Syria warned the United States on Monday not to extend its air war against radical Islamist militants into Syria, saying that it would regard any attempt to do so as an act of “aggression.” The warning came a day after fighters with the Islamic State group overran another important Syrian military facility, putting them in full control of the north-central province of Raqqah.
American photojournalist James Foley was held for much of his captivity in the province before he was beheaded last week by a masked Islamic State guard with a British accent. Raqqah is also the site of a failed rescue attempt earlier this summer in which Delta Force commandos sought to snatch Foley and a group of other Americans held by the Islamic State from a prison east of the city of Raqqah, according to U.S. officials and witnesses in the area.
U.S. officials have not ruled out extending the airstrikes launched in Iraq earlier this month into Syria, where the Islamic State has been battling the government of Syrian President Bashar al-Assad.
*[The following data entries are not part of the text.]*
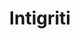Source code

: ---
title: Intigriti
description: Bug bounty and agile penetration testing solutions powered by Europe's leading network of ethical hackers.
url: https://intigriti.com/
image:
    # url: '/assets/images/cafe.png'
    # alt: 'Cafe'
tags: ['bugbounty']
listedDate: 2023-11-07
published: true
---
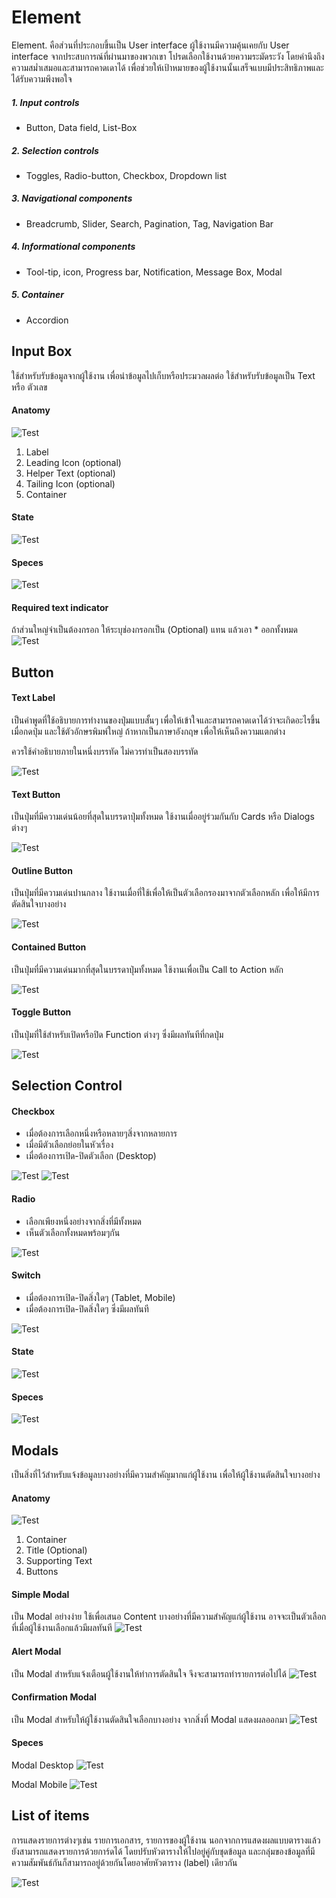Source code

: Element
==========

Element. คือส่วนที่ประกอบขึ้นเป็น User interface ผู้ใช้งานมีความคุ้นเคยกับ User interface จากประสบการณ์ที่ผ่านมาของพวกเขา โปรดเลือกใช้งานด้วยความระมัดระวัง โดยคำนึงถึงความสม่ำเสมอและสามารถคาดเดาได้ เพื่อช่วยให้เป้าหมายของผู้ใช้งานนั้นเสร็จแบบมีประสิทธิภาพและได้รับความพึงพอใจ

##### 1. Input controls
- Button, Data field, List-Box

##### 2. Selection controls
- Toggles, Radio-button, Checkbox, Dropdown list
  
##### 3. Navigational components
- Breadcrumb, Slider, Search, Pagination, Tag, Navigation Bar

##### 4. Informational components
- Tool-tip, icon, Progress bar, Notification, Message Box, Modal

##### 5. Container
- Accordion

## Input Box
ใช้สำหรับรับข้อมูลจากผู้ใช้งาน เพื่อนำข้อมูลไปเก็บหรือประมวลผลต่อ ใช้สำหรับรับข้อมูลเป็น Text หรือ ตัวเลข

#### Anatomy
![Test](images/text-box/Text-Box-Anatomy.jpg)
1. Label
2. Leading Icon (optional)
3. Helper Text (optional)
4. Tailing Icon (optional)
5. Container 

#### State
![Test](images/text-box/Text-Box-State.jpg)

#### Speces
![Test](images/text-box/Text-Box-Spec.jpg)

#### Required text indicator
ถ้าส่วนใหญ่จำเป็นต้องกรอก ให้ระบุช่องกรอกเป็น (Optional) แทน แล้วเอา * ออกทั้งหมด
![Test](images/text-box/Text-Box-Indicator.jpg)


## Button

#### Text Label

เป็นคำพูดที่ใช้อธิบายการทำงานของปุ่มแบบสั้นๆ เพื่อให้เข้าใจและสามารถคาดเดาได้ว่าจะเกิดอะไรขึ้นเมื่อกดปุ่ม และใช้ตัวอักษรพิมพ์ใหญ่ ถ้าหากเป็นภาษาอังกฤษ เพื่อให้เห็นถึงความแตกต่าง

ควรใช้คำอธิบายภายในหนึ่งบรรทัด ไม่ควรทำเป็นสองบรรทัด

![Test](images/button/Text-Label-Case.jpg)

#### Text Button

เป็นปุ่มที่มีความเด่นน้อยที่สุดในบรรดาปุ่มทั้งหมด ใช้งานเมื่ออยู่ร่วมกันกับ Cards หรือ Dialogs ต่างๆ

![Test](images/button/Text-Button.jpg)

#### Outline Button

เป็นปุ่มที่มีความเด่นปานกลาง ใช้งานเมื่อที่ใช้เพื่อให้เป็นตัวเลือกรองมาจากตัวเลือกหลัก เพื่อให้มีการตัดสินใจบางอย่าง

![Test](images/button/Outline-Button.jpg)

#### Contained Button

เป็นปุ่มที่มีความเด่นมากที่สุดในบรรดาปุ่มทั้งหมด ใช้งานเพื่อเป็น Call to Action หลัก

![Test](images/button/Contained-Button.jpg)

#### Toggle Button

เป็นปุ่มที่ใช้สำหรับเปิดหรือปิด Function ต่างๆ ซึ่งมีผลทันทีที่กดปุ่ม

![Test](images/button/Toggle-Button.jpg)


## Selection Control

#### Checkbox

- เมื่อต้องการเลือกหนึ่งหรือหลายๆสิ่งจากหลายการ
- เมื่อมีตัวเลือกย่อยในหัวเรื่อง
- เมื่อต้องการเปิด-ปิดตัวเลือก (Desktop)

![Test](images/input-control/Checkbox-Case.jpg)
![Test](images/input-control/Select-all-Case.jpg)


#### Radio

- เลือกเพียงหนึ่งอย่างจากสิ่งที่มีทั้งหมด
- เห็นตัวเลือกทั้งหมดพร้อมๆกัน

![Test](images/input-control/Radio-Case.jpg)


#### Switch
- เมื่อต้องการเปิด-ปิดสิ่งใดๆ (Tablet, Mobile)
- เมื่อต้องการเปิด-ปิดสิ่งใดๆ ซึ่งมีผลทันที

![Test](images/input-control/Switch-Case.jpg)

#### State

![Test](images/input-control/State.jpg)


#### Speces

![Test](images/input-control/Specs.jpg)

## Modals
เป็นสิ่งที่ไว้สำหรับแจ้งข้อมูลบางอย่างที่มีความสำคัญมากแก่ผู้ใช้งาน เพื่อให้ผู้ใช้งานตัดสินใจบางอย่าง

#### Anatomy
![Test](images/modals/Modal-Anatomy.jpg)
1. Container
2. Title (Optional)
3. Supporting Text
4. Buttons

#### Simple Modal
เป็น Modal อย่างง่าย ใช้เพื่อเสนอ Content บางอย่างที่มีความสำคัญแก่ผู้ใช้งาน อาจจะเป็นตัวเลือกที่เมื่อผู้ใช้งานเลือกแล้วมีผลทันที
![Test](images/modals/Simple-Modal.jpg)

#### Alert Modal
เป็น Modal สำหรับแจ้งเตือนผู้ใช้งานให้ทำการตัดสินใจ จึงจะสามารถทำรายการต่อไปได้
![Test](images/modals/Alert-Modal.jpg)

#### Confirmation Modal
เป็น Modal สำหรับให้ผู้ใช้งานตัดสินใจเลือกบางอย่าง จากสิ่งที่ Modal แสดงผลออกมา
![Test](images/modals/Confirmation-Modal.jpg)
 
#### Speces
 
 Modal Desktop
![Test](images/modals/Modal-Desktop-Spec.jpg)

 Modal Mobile
 ![Test](images/modals/Modal-Mobile-Spec.jpg)



## List of items
การแสดงรายการต่างๆเช่น รายการเอกสาร, รายการของผู้ใช้งาน นอกจากการแสดงผลแบบตารางแล้ว ยังสามารถแสดงรายการด้วยการ์ดได้ โดยปรับหัวตารางให้ไปอยู่คู่กับชุดข้อมูล และกลุ่มของข้อมูลที่มีความสัมพันธ์กันก็สามารถอยู่ด้วยกันโดยอาศัยหัวตาราง (label) เดียวกัน

![Test](images/element-list/list01.png)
On Monday, Syrian Foreign Minister Walid al-Moualem signaled that Damascus would not be prepared to tolerate unilateral action against the extremists even in the parts of the country that the government no longer controls.
He told reporters that his government was “ready to cooperate and coordinate on the regional and international level in the war on terror.” But fighting terrorism should be undertaken in cooperation with the Syrian government, “not through transgression against countries’ sovereignty,” he said. “Any breach of Syrian sovereignty by any side constitutes an act of aggression,” he added.